At the AGM, members present vote for their Thelwall Morris Man of the Year. First awarded in 2001, the first recipient was Kevin Farrell

One-off awards have been made in the past to John Groper (The Mounted Swede - for promoting International relationships) and to one particular foreman who consistently said 'Right' when he meant 'Left' (The Golden Gob).
See also:
The Bagman's Awards by Steve Guest
Thelwall award winners


Thelwall's maiden outing was at the Pickering Arms in August 1974 before a sceptical audience of wives and girlfriends. They attended their first Ring Meeting in 1976 (Thaxted) and took their staff at the Ledbury Ring Meeting in 1980 singing themselves in with an impressive rendition of Tarporley Hunt - a local song, now almost the Thelwall anthem.

They regularly attend Ring Meetings and Days of Dance organised by other sides, not to mention the local events, Thelwall Rose Queen, Bradshaw Fun Day, and the like, where they are regarded as fixtures.

In 1978 Thelwall organized their first Day of Dance. This became an annual event until the late '80s when enthusiasm waned. 1995 saw a new Thelwall initiative - an International Festival of Dance. Although this ended up being rather more limited than we had hoped - neither the Majorcan nor ourselves could scratch up enough funding to pay for their air fair. Nevertheless, the Ballyphehane Step Dancers, Moulton MM, Mersey MM and ourselves had a splendid weekend (with many of the young ladies from Ballyphehane going home with dreams of fertility sparked by the young lads from Moulton).

The Day of Dance has now, under the guidance of our current Squire, Henry Addison, once again become a regular annual event with sides joining us in 2011, 2012 and 2013.

The Guinness Tours

International excursions have been limited to Ireland, merely by opportunity (Hint to foreign readers!) but all four trips have met with approval by Thelwall and the host Irish. At the Cobh International Dance Festival we are regarded as the visitors who cause the least problems, solve the most and shift the most Guiness!

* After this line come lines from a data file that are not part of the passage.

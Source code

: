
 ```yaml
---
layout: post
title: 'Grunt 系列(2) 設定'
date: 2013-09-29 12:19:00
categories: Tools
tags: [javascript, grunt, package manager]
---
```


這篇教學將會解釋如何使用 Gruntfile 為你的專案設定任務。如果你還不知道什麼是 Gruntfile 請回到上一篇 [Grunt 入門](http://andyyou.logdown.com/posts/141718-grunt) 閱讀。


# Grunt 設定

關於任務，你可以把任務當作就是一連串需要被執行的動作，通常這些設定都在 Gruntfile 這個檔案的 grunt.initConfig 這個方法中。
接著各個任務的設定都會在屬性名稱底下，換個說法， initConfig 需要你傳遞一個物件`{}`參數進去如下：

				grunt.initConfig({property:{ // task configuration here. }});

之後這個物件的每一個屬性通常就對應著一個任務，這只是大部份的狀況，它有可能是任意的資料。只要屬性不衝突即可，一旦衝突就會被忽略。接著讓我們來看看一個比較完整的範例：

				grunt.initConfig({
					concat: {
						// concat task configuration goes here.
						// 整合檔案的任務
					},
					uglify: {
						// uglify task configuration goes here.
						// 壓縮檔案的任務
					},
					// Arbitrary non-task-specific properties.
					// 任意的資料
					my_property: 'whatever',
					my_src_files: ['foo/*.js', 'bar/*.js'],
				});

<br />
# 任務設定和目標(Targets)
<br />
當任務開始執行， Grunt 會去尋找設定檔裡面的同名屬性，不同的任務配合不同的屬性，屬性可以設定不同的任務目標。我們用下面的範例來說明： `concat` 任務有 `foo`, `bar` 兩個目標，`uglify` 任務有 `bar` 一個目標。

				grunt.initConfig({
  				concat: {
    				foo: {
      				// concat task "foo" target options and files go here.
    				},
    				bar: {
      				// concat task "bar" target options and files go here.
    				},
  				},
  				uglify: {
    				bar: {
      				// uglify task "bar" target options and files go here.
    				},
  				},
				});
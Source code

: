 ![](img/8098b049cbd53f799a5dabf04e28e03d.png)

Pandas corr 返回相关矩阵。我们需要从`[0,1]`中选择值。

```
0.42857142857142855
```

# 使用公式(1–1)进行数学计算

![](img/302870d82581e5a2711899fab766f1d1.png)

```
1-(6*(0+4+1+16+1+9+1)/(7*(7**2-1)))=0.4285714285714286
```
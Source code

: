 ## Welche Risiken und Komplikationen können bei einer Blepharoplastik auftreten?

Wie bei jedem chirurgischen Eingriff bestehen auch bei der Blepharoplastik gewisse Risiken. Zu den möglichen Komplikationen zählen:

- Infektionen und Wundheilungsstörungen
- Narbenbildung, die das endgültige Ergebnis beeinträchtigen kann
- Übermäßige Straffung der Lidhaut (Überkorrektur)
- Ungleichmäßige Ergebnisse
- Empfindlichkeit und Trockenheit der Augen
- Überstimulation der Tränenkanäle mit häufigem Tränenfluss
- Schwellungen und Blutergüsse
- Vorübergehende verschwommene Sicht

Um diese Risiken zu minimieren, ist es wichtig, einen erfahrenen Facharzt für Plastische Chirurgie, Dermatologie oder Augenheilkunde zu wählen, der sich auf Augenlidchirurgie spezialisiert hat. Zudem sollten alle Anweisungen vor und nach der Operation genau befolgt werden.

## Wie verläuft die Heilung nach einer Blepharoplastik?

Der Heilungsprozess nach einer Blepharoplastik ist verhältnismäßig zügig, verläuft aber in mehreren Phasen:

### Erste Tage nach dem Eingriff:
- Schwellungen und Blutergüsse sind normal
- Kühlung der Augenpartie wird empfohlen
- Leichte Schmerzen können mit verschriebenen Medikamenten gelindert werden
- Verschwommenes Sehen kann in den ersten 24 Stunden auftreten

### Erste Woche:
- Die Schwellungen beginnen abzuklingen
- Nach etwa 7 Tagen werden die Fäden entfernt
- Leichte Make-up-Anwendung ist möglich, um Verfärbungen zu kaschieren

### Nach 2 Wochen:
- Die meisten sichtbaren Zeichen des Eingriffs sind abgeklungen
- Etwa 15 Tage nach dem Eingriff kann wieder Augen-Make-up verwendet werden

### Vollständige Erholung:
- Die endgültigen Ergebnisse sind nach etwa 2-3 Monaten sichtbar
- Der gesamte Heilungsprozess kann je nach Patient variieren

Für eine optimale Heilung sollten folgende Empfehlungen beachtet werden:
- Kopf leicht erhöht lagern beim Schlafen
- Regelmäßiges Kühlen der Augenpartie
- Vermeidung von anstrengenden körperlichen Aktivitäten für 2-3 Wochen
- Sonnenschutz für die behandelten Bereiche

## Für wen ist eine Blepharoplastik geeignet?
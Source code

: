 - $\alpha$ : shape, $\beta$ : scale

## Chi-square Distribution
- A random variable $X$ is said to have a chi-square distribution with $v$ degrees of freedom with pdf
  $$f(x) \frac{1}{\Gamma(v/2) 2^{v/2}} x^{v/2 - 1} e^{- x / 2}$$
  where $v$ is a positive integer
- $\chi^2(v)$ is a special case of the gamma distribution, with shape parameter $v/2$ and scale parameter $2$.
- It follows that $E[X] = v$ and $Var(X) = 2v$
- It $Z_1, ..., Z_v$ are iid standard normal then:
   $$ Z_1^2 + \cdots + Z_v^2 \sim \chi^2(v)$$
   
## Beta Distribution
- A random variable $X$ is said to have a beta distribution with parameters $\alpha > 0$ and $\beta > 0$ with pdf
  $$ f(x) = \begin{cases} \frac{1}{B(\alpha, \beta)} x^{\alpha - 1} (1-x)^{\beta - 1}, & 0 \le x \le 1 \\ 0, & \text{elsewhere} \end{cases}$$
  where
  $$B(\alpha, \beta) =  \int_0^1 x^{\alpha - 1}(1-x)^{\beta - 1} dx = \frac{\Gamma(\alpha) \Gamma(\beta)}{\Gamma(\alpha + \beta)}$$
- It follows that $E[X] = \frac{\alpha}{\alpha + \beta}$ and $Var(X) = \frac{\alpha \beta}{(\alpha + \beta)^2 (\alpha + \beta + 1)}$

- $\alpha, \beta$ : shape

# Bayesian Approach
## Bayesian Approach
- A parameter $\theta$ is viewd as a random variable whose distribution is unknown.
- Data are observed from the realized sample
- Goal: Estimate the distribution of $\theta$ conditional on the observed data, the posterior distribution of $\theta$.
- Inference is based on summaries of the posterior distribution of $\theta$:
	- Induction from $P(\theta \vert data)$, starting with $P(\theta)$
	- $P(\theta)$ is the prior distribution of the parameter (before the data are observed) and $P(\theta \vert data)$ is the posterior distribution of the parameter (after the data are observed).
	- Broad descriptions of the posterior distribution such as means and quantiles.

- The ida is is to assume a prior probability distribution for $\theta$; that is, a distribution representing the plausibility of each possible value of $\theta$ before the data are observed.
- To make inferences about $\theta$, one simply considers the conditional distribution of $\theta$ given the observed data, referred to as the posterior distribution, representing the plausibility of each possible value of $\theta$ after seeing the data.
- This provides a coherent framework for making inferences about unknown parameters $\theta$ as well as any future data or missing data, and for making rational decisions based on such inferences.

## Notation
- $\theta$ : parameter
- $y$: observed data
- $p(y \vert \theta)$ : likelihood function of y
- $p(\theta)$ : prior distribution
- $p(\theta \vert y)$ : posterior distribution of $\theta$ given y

The Guinness Tour was resurrected with the team visiting Galway in July 2013 to coincide with their Arts Festival. 9 intrepid team members (Henry, David, Andrew, Geoff, Steve, Kevin, Alex, Rick and Jasper as our musician) made the arduous trip by road, sea and air (supported by sponsorship from Thelwall & Grappenhall and Lymm Parish Councils). 
Our Morris dancing was received to great acclaim (something of a novelty to the Irish). We also went down well in the Barr an Chaladh pub where we danced alongside the Sean Nos dancers who accepted an invite to our Day of Dance.
See also:
Memories of a trip to Mallow by Pete Jackson

Fools and Animals

Somewhere along the line we picked up a stray hobby - Brian the Lion. Brian hasn't made many appearances of late. 
For many years Alan Pool took the occasional role of donning the lion’s outfit and was very popular with 50% of the children of Warrington (the other 50% running away in terror). Following Alan's retirement, Brian was stored in Kevin Farrell’s loft and then mysteriously disappeared following a house move – perhaps a suitable epitaph as he was looking decidedly lacklustre and mildewed (Brian, not Kevin)
One, possibly last appearance, was made in the Mumming Play one year that the dragon could not be found, by replacing the line ‘Soon I’ll have you dragon on the ground’ with ‘Soon I’ll have you lion on the ground’.) However, after a long absence a NEW Brian has emerged and made his first, regal appearance at the Croft Carnival 2013..

In 1978 Thelwall appointed (if that is the correct term) Pete Jackson as Fool. His term was short lived and he relinquished position using emigration to Australia as excuse. Fooling was taken over by Gordon Gilmore in 1981. Following Gordon’s retirement in 1996, fooling was ably taken over by Kevin Farrel who continues to this day.

Thelwall Mummers

Somewhere in the 20-odd years Ernie Whalley, then the bagman, was asked by the landlord of the Bells of Peover if he knew where he could find someone to do a Mummers Play at Christmas. Conveniently forgetting all about the Antrobus men, Ernie volunteered the services of Thelwall and the Ancient Cyty of Thelwall Mummers were born.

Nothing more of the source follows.